→ **AIM OF THE EXERCISE**
Search the records for "provided" and copy each line that holds it.

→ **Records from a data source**

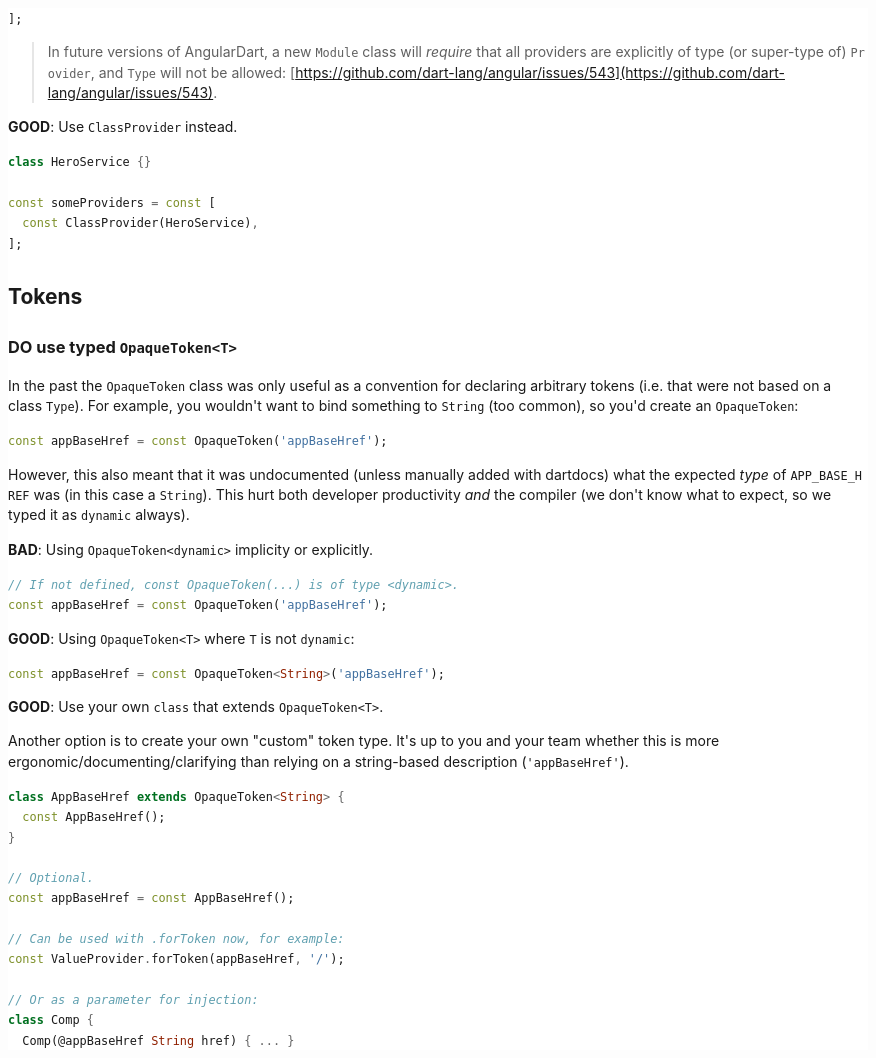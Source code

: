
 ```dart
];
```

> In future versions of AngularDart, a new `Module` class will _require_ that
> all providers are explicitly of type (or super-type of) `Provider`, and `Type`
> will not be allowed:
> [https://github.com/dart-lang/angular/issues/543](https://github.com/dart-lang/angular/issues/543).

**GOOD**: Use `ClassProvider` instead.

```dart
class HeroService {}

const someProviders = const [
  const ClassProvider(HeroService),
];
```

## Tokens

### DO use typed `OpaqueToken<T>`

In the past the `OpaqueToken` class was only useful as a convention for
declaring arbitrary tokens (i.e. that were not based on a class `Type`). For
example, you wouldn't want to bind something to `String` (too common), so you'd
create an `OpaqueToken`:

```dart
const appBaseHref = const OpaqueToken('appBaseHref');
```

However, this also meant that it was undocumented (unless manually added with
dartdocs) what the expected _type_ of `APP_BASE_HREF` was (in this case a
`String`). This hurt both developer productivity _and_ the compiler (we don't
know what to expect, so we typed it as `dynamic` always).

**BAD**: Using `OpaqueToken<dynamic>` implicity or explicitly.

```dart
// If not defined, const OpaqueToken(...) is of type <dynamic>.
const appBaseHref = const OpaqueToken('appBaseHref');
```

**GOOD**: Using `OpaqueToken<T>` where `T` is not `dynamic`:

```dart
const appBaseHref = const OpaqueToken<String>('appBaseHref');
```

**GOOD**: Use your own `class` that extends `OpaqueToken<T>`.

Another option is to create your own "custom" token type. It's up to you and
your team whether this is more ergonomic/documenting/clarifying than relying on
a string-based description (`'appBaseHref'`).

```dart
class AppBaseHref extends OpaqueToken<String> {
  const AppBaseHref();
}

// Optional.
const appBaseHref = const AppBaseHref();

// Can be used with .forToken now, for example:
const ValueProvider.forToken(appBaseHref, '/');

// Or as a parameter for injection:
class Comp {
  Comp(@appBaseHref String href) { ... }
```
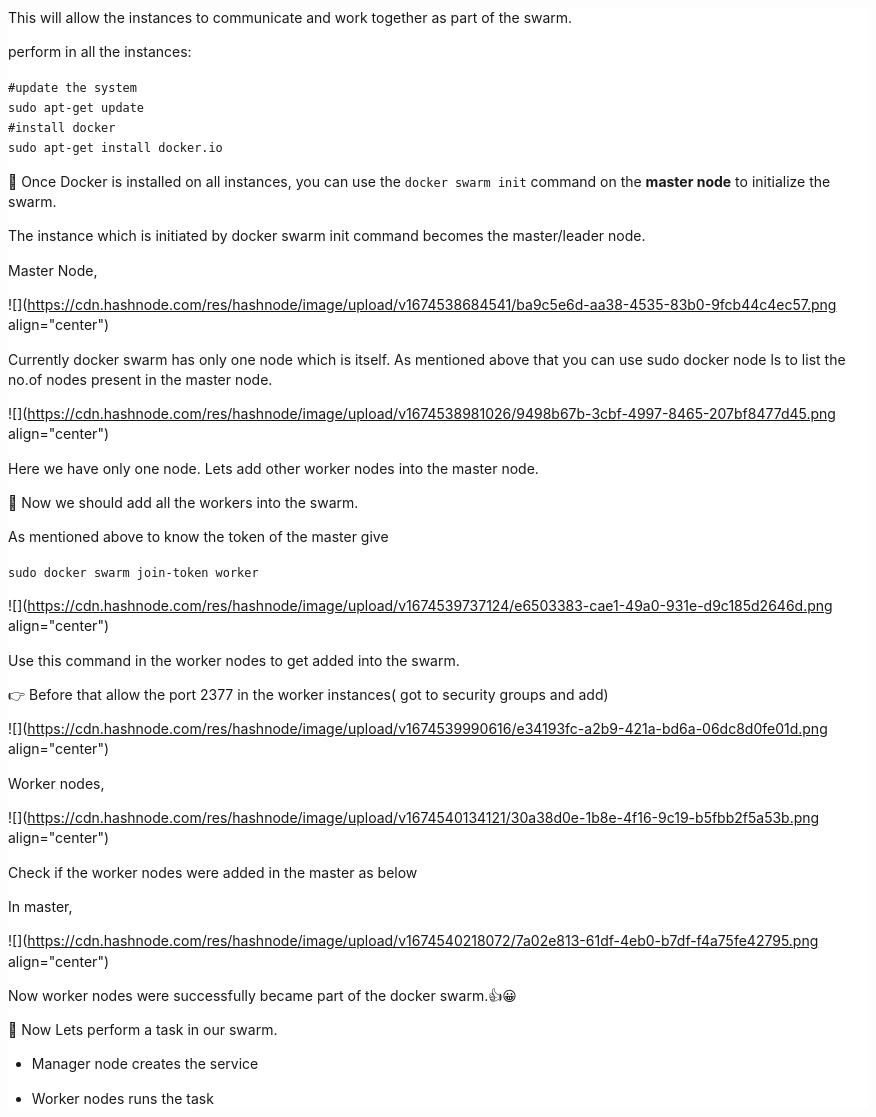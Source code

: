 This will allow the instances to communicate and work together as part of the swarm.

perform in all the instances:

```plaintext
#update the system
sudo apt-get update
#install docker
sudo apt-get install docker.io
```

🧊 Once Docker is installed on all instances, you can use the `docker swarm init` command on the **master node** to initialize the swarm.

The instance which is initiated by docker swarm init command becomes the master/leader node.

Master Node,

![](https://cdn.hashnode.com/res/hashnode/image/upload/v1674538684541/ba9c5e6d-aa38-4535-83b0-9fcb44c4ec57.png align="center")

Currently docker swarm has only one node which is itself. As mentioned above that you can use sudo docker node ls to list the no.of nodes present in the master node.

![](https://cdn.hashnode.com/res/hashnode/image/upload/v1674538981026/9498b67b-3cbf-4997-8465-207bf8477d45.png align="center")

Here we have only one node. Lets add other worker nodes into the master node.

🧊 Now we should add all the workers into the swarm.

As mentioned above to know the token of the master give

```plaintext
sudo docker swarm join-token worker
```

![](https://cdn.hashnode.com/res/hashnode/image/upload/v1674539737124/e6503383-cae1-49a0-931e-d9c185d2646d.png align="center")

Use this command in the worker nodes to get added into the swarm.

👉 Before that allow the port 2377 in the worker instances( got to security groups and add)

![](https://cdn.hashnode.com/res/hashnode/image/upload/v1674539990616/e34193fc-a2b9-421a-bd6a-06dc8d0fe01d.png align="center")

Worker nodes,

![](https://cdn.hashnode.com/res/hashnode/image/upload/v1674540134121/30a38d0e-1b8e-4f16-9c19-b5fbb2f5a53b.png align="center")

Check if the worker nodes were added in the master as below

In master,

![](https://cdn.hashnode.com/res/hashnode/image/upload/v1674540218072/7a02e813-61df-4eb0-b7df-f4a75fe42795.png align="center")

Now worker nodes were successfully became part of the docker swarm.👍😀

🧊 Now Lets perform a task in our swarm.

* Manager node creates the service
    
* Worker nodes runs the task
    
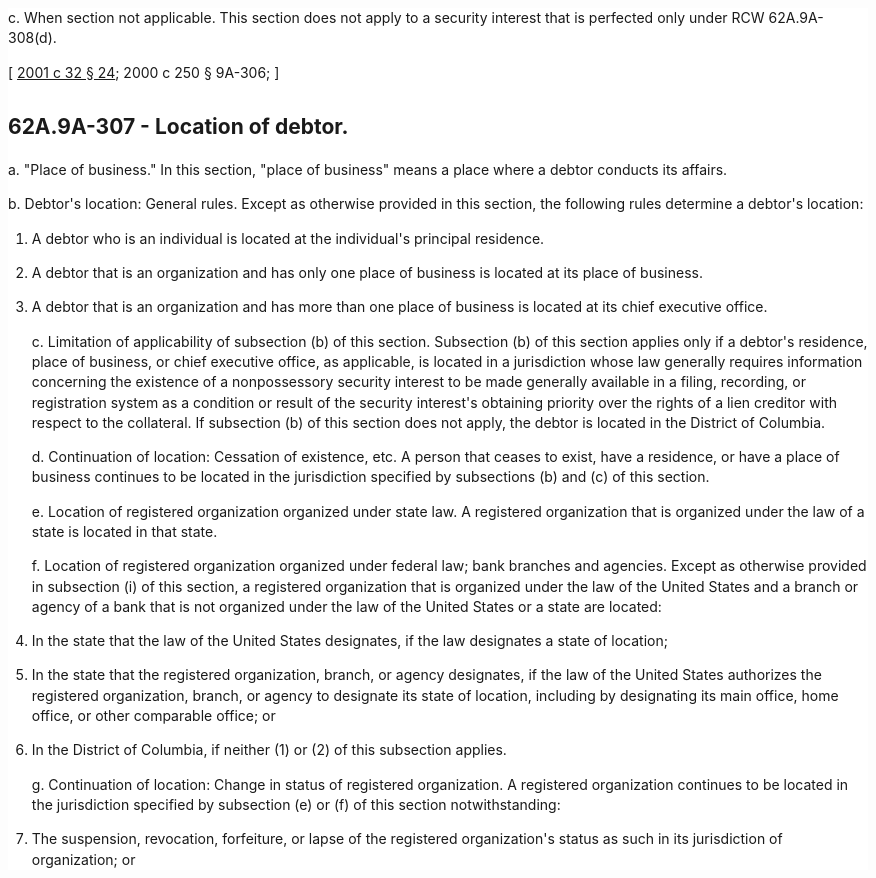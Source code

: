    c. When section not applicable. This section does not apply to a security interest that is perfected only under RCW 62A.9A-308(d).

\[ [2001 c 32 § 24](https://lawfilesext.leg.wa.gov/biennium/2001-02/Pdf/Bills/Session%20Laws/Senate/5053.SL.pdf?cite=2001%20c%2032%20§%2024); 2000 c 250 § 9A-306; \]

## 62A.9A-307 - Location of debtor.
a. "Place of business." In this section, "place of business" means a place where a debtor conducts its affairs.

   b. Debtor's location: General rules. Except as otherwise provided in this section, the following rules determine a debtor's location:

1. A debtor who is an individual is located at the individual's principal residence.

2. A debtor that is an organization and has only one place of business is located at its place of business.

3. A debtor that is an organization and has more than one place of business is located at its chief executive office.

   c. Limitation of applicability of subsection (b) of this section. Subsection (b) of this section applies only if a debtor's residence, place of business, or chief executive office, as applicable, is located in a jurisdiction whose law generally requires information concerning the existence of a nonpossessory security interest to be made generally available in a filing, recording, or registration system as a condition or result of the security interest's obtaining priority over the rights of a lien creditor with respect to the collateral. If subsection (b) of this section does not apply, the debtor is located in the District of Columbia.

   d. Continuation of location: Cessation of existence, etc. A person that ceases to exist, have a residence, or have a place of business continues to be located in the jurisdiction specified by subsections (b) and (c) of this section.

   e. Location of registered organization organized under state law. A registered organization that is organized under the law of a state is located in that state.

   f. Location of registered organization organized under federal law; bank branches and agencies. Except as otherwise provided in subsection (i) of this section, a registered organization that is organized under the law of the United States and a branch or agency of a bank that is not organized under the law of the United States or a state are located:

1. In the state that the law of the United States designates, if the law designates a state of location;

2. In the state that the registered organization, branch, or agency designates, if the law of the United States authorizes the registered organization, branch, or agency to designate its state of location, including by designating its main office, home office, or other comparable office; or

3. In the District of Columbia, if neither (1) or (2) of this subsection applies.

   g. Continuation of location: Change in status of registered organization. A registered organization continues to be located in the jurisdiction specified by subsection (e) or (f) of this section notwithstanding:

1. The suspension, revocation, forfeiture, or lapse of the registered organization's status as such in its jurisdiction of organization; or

→ **EXPECTED ANSWER**
   b. Debtor's location: General rules. Except as otherwise provided in this section, the following rules determine a debtor's location:
   f. Location of registered organization organized under federal law; bank branches and agencies. Except as otherwise provided in subsection (i) of this section, a registered organization that is organized under the law of the United States and a branch or agency of a bank that is not organized under the law of the United States or a state are located:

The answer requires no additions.